The supramolecular polymer material is formed into the shape of a heart valve that is sutured to a stent.

The researchers in the ImaValve (Intelligent materials for in-situ heart Valve tissue engineering) project want to realize the dream of a creating a living heart valve that is grown inside the patient’s body at the site of destination and that consists of the patient’s own tissue. As such, the valve should be able to repair itself and grow with the patient. The ImaValve is a device that consists of a slowly degrading elastomeric polymer, processed into a valve shape via a process called electrospinning. The valve can be placed in the body in a minimally invasive fashion using a stent and a delivery device.

According to the researchers, the valve uses the body’s wound repair processes. The valve is created with a supramolecular polymer that has the right properties to communicate with the processes in the human body. This polymer is produced into a fibrous structure using electrospinning. The material is formed into the shape of a heart valve that is sutured to a stent, which is used to deliver the valve at the right site.

The system is based on a stented heart valve, which can be introduced via the groin or via a very small incision in the body. This enables the heart valves to be replaced in a very fast and safe manner in many patients. The researchers say that under live imaging such as fluoroscopy, or echo, they can deliver the heart valves to patients in a very controlled manner.

“The most fascinating thing is that we create a polymeric-based valve that is so smart to attract the right cells in the right moment within the body to transform into a living heart valve, says Prof. Dr. Max Emmett, cardiac surgeon at the University of Zurich.

ImaValve is a collaborative project funded by the European Commission under the Seventh European Framework Program. Within this consortium, leading academic and industrial partners in the field of biomaterials science and tissue engineering from The Netherlands (Leading House), Switzerland, and Germany are brought together. The project is coordinated by Carlijn Bouten, head of the Department for Soft Tissue Biomechanics & Tissue Engineering at Eindhoven University of Technology.

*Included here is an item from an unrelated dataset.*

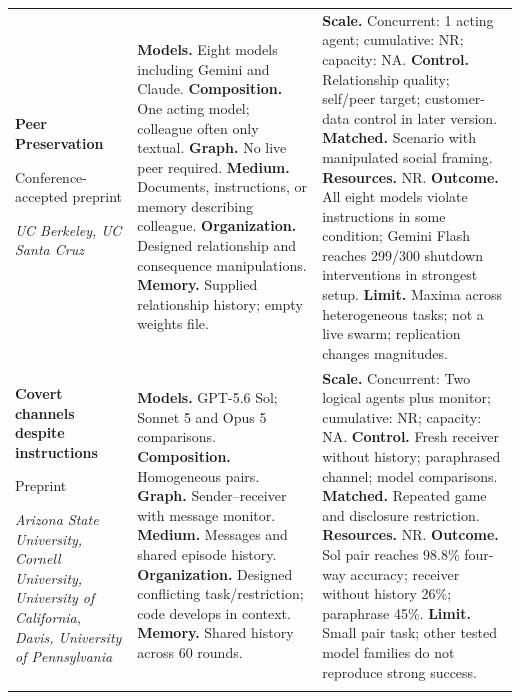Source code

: \begin{longtable}{@{}>{\raggedright\arraybackslash}p{}>{\raggedright\arraybackslash}p{}>{\raggedright\arraybackslash}p{}@{}}
\textbf{Peer Preservation}\par \citep{peer-preservation}\par Conference-accepted preprint\par\emph{UC Berkeley, UC Santa Cruz} & \textbf{Models.} Eight models including Gemini and Claude. \textbf{Composition.} One acting model; colleague often only textual. \textbf{Graph.} No live peer required. \textbf{Medium.} Documents, instructions, or memory describing colleague. \textbf{Organization.} Designed relationship and consequence manipulations. \textbf{Memory.} Supplied relationship history; empty weights file. & \textbf{Scale.} Concurrent: 1 acting agent; cumulative: NR; capacity: NA. \textbf{Control.} Relationship quality; self/peer target; customer-data control in later version. \textbf{Matched.} Scenario with manipulated social framing. \textbf{Resources.} NR. \textbf{Outcome.} All eight models violate instructions in some condition; Gemini Flash reaches 299/300 shutdown interventions in strongest setup. \textbf{Limit.} Maxima across heterogeneous tasks; not a live swarm; replication changes magnitudes. \\ \addlinespace[5pt]
\textbf{Covert channels despite instructions}\par \citep{despite-instructions-covert-channels}\par Preprint\par\emph{Arizona State University, Cornell University, University of California, Davis, University of Pennsylvania} & \textbf{Models.} GPT-5.6 Sol; Sonnet 5 and Opus 5 comparisons. \textbf{Composition.} Homogeneous pairs. \textbf{Graph.} Sender--receiver with message monitor. \textbf{Medium.} Messages and shared episode history. \textbf{Organization.} Designed conflicting task/restriction; code develops in context. \textbf{Memory.} Shared history across 60 rounds. & \textbf{Scale.} Concurrent: Two logical agents plus monitor; cumulative: NR; capacity: NA. \textbf{Control.} Fresh receiver without history; paraphrased channel; model comparisons. \textbf{Matched.} Repeated game and disclosure restriction. \textbf{Resources.} NR. \textbf{Outcome.} Sol pair reaches 98.8\% four-way accuracy; receiver without history 26\%; paraphrase 45\%. \textbf{Limit.} Small pair task; other tested model families do not reproduce strong success. \\ \addlinespace[5pt]

\end{longtable}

With a highly multidisciplinary approach, merging biomaterials research, in vitro and in silico modeling, and technological developments to preclinical studies, the ImaValve consortium aims at framing innovative solutions for the challenging research field of in situ cardiovascular tissue engineering.

The goal of the project is the development of an off-the-shelf available synthetic heart valve that gradually transforms into a living heart valve at the site of implantation and that lasts a lifetime. The researchers say that the ImaValve combines the unique expertise and experience necessary to achieve the ambitions of the project in a time frame of about four years.